An exmple iterative design process that begins from a guanidinium group and which grows to an N-terminal helix-capping motif. Black dashes highlight fragments incorporated from search results.

The PyMOL plugin is a thin Python-based client that connects to a remote search backend written in Haskell.


Why Haskell?

I initially did not begin this project in Haskell. I actually began it in C. The reason why was that at the time I did not have a solid background in data structures and algorithms, so I would reflexively turn to C for high-performance projects to try to make up for it by improving the constant factors of my code. However, all-atom searching is the kind of problem where the algorithm matters and the bare-metal performance does not. My initial implentation in C attempted to brute force the solution to no avail, taking hours to perform a single search.

The second problem that I encountered was that when I got the first slow draft working I immediately got additional feature requests and I was not prepared to handle them. C is a very brittle language to program in because of manual memory management and no standard library of data structures. However, like many inexperienced programmers I had trouble saying "no" and bit off more than I could chew trying (and failing) to satisfy these feature requests.

At that time I had been dabbling in Haskell in my free time and took interest in the language. Things that intrigued me about the language included:

  • expressive and strong types
  • an elegant mix of imperative and functional style (using monads)
  • high-level idioms and design patterns

Plus, Haskell is garbage collected and has a rich library of data structures, which solved my two main qualms with C, so I decided to rewrite my code base in Haskell.

This rewrite was not a simple translation of the original C code. One of the main reasons that I transitioned was that I wanted to familiarize myself with improved data structures and algorithms. Haskell made it very easy to prototype new code for several reasons:

  • You have a rich set of high-performance purely functional data structures in the containers, unordered-containers, and vector libraries
  • Garbage collection, type inference, and type classes automate common menial tasks
  • Strong static types make it a breeze to refactor code without having to write tests

Consequently, Haskell gave me much greater confidence to rewrite large swaths of code because the compiler caught more of my mistakes and automated more details. This encouraged me to try out new ideas and rapidly gravitate towards a good solution instead of getting complacent with my first working solution. These changes improved performance and now queries took milliseconds instead of hours. At this point, PyMOL became the bottleneck and could not load search results fast enough, so there was no point improving performance further.

Another major advantage of Haskell for my project is parsing. Haskell libraries excel at parsing by necessity: there is a huge pressure to convert untyped textual data to more strongly typed data structures in order to take advantage of the type system. I want to give a special shoutout to attoparsec and aeson, which are fantastic for this purpose.
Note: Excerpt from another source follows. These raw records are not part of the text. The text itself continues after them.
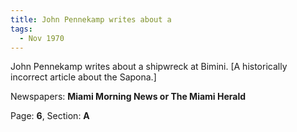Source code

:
 ```yaml
---  
title: John Pennekamp writes about a  
tags:  
  - Nov 1970  
---  
```

  
John Pennekamp writes about a shipwreck at Bimini. [A historically incorrect article about the Sapona.]  
  
Newspapers: **Miami Morning News or The Miami Herald**  
  
Page: **6**, Section: **A** 

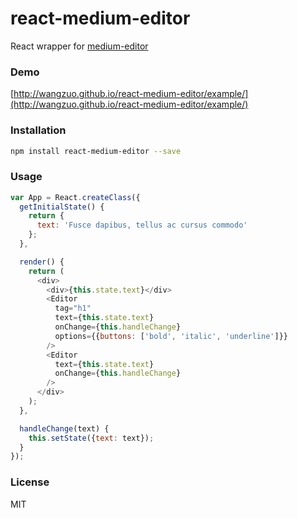 # react-medium-editor
React wrapper for [medium-editor](https://github.com/daviferreira/medium-editor)
### Demo
[http://wangzuo.github.io/react-medium-editor/example/](http://wangzuo.github.io/react-medium-editor/example/)
### Installation
``` sh
npm install react-medium-editor --save
```
### Usage
``` javascript
var App = React.createClass({
  getInitialState() {
    return {
      text: 'Fusce dapibus, tellus ac cursus commodo'
    };
  },

  render() {
    return (
      <div>
        <div>{this.state.text}</div>
        <Editor
          tag="h1"
          text={this.state.text}
          onChange={this.handleChange}
          options={{buttons: ['bold', 'italic', 'underline']}}
        />
        <Editor
          text={this.state.text}
          onChange={this.handleChange}
        />
      </div>
    );
  },

  handleChange(text) {
    this.setState({text: text});
  }
});
```
### License
MIT
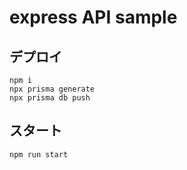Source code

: # express API sample

## デプロイ
```shell
npm i
npx prisma generate
npx prisma db push
```
## スタート
```shell
npm run start
```
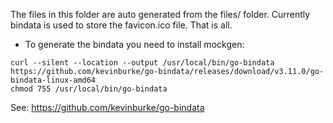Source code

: The files in this folder are auto generated from the files/ folder.
Currently bindata is used to store the favicon.ico file. That is all.

- To generate the bindata you need to install mockgen:

```shell
curl --silent --location --output /usr/local/bin/go-bindata https://github.com/kevinburke/go-bindata/releases/download/v3.11.0/go-bindata-linux-amd64
chmod 755 /usr/local/bin/go-bindata
```

See: https://github.com/kevinburke/go-bindata
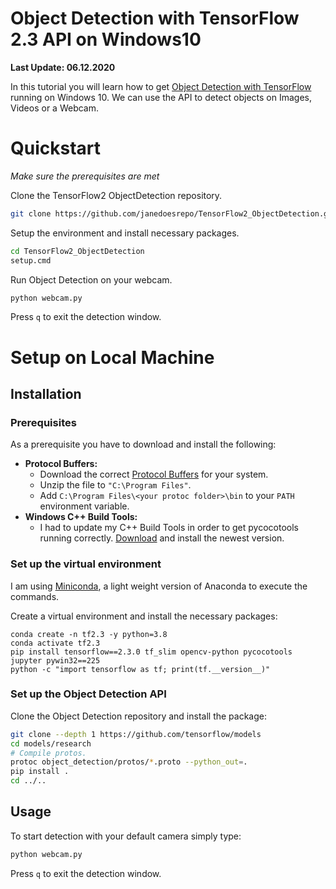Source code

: # Object Detection with TensorFlow 2.3 API on Windows10
**Last Update: 06.12.2020**

In this tutorial you will learn how to get [Object Detection with TensorFlow](https://github.com/tensorflow/models/tree/master/research) running on Windows 10. We can use the API to detect objects on Images, Videos or a Webcam.

# Quickstart
*Make sure the prerequisites are met*

Clone the TensorFlow2 ObjectDetection repository.

```bash
git clone https://github.com/janedoesrepo/TensorFlow2_ObjectDetection.git
```

Setup the environment and install necessary packages.

```bash
cd TensorFlow2_ObjectDetection
setup.cmd
```

Run Object Detection on your webcam.

```bash
python webcam.py
```

Press `q` to exit the detection window.

# Setup on Local Machine

## Installation

### Prerequisites
As a prerequisite you have to download and install the following:
 - **Protocol Buffers:** 
     - Download the correct [Protocol Buffers](https://github.com/protocolbuffers/protobuf/releases) for your system.
     - Unzip the file to `"C:\Program Files"`.
     - Add `C:\Program Files\<your protoc folder>\bin` to your `PATH` environment variable.
 - **Windows C++ Build Tools:**
     - I had to update my C++ Build Tools in order to get pycocotools running correctly. [Download](https://go.microsoft.com/fwlink/?LinkId=691126) and install the newest version.

### Set up the virtual environment
I am using [Miniconda](https://docs.conda.io/en/latest/miniconda.html), a light weight version of Anaconda to execute the commands.

Create a virtual environment and install the necessary packages:
```
conda create -n tf2.3 -y python=3.8
conda activate tf2.3
pip install tensorflow==2.3.0 tf_slim opencv-python pycocotools jupyter pywin32==225
python -c "import tensorflow as tf; print(tf.__version__)"
```

### Set up the Object Detection API
Clone the Object Detection repository and install the package:
```bash
git clone --depth 1 https://github.com/tensorflow/models
cd models/research
# Compile protos.
protoc object_detection/protos/*.proto --python_out=.
pip install .
cd ../..
```

## Usage

To start detection with your default camera simply type:
```bash
python webcam.py
```
Press `q` to exit the detection window.
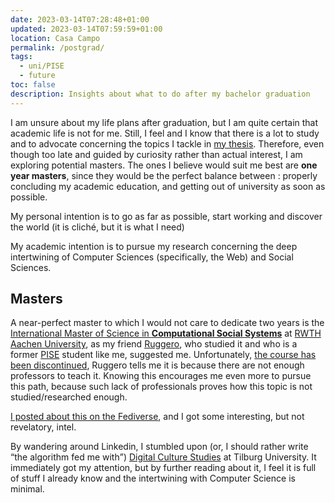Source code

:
 ```yaml
---
date: 2023-03-14T07:28:48+01:00
updated: 2023-03-14T07:59:59+01:00
location: Casa Campo
permalink: /postgrad/
tags:
  - uni/PISE
  - future
toc: false
description: Insights about what to do after my bachelor graduation
---
```

I am unsure about my life plans after graduation, but I am quite certain that academic life is not for me. Still, I feel and I know that there is a lot to study and to advocate concerning the topics I tackle in [my thesis](Thesis). Therefore, even though too late and guided by curiosity rather than actual interest, I am exploring potential masters. The ones I believe would suit me best are **one year masters**, since they would be the perfect balance between [](Metastudy.md#Conflict|my%20two%20conflicting%20souls): properly concluding my academic education, and getting out of university as soon as possible.

My personal intention is to go as far as possible, start working and discover the world (it is cliché, but it is what I need)

My academic intention is to pursue my research concerning the deep intertwining of Computer Sciences (specifically, the Web) and Social Sciences.

## Masters

A near-perfect master to which I would not care to dedicate two years is the [International Master of Science in **Computational Social Systems**](https://computationalsocialsystems.rwth-aachen.de) at [RWTH Aachen University](https://rwth-aachen.de 'Rheinisch-Westfaelische Technische Hochschule'), as my friend [Ruggero](https://linkedin.com/in/ruggsea 'Ruggero Lazzaroni on Linkedin'), who studied it and who is a former [PISE](https://unive.it/pise 'Philosophy, International Studies and Economics - Ca’ Foscari University') student like me, suggested me. Unfortunately, <u>the course has been discontinued</u>, Ruggero tells me it is because there are not enough professors to teach it. Knowing this encourages me even more to pursue this path, because such lack of professionals proves how this topic is not studied/researched enough.

[I posted about this on the Fediverse](https://pan.rent/@tommi/109943080493865161 'My request for help on Pan'), and I got some interesting, but not revelatory, intel.

By wandering around Linkedin, I stumbled upon (or, I should rather write <q>the algorithm fed me with</q>) [Digital Culture Studies](https://tilburguniversity.edu/education/masters-programmes/digital-culture-studies 'Digital Culture Studies - Tilburg University') at Tilburg University. It immediately got my attention, but by further reading about it, I feel it is full of stuff I already know and the intertwining with Computer Science is minimal.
Another big benefit of programming in Haskell was that my code was remarkably stable and devoid of bugs. This meant that I spent less time maintaining the code and more time adding features.


Problems with Haskell

The first issue I encountered is that if you program in Haskell you need to be prepared to fill in the missing gaps in the library ecosystem. I began at a time when the Haskell ecosystem was beginning to mature, but there were still several important gaps. The foremost of these was a stream programming library, which I needed to write myself because I was unsatisfied with existing iteratee-based solutions, and this eventually evolved into my pipes stream programming library. If you are considering starting a large project in Haskell you need to be prepared to do some library work of your own.

Another issue was numerical code. This is limited almost exclusively to hmatrix (Haskell bindings to the GNU scientific library) and repa (a fast and native Haskell library, but without a standard library of numerical algorithms). hmatrix was problematic because it is GPLv3 licensed, and my university, UCSF, forbids releasing code with a GPLv3 license because of the patent clause. This meant that I was forced to write my own LAPACK bindings for performance-critical code. Haskell's foreign-function interface (FFI) is nice, but not having to use it at all is even nicer.

Next, space leaks cause problems. Space leaks are like the Haskell analog to C's segmentation faults: they require programmer discipline to prevent and they are not easy to debug. With experience I learned how to avoid them, mainly by:

  • Defining data types with strict fields
  • Ensuring all folds are strict in the accumulator

... but this is still a problem because it bites beginners to the language really early. Also, space leaks are the biggest source of program instability, which is a shame because it compromises what would be an otherwise rock-solid stability story for the language.

The next problem is the lack of standardized error-handling idioms. I ended up writing my own library for this, too, called the errors library, but this did not completely solve the problem either. I'm currently collaborating with John Wiegley and Michael Snoyman (of Yesod fame) to try to solve this problem.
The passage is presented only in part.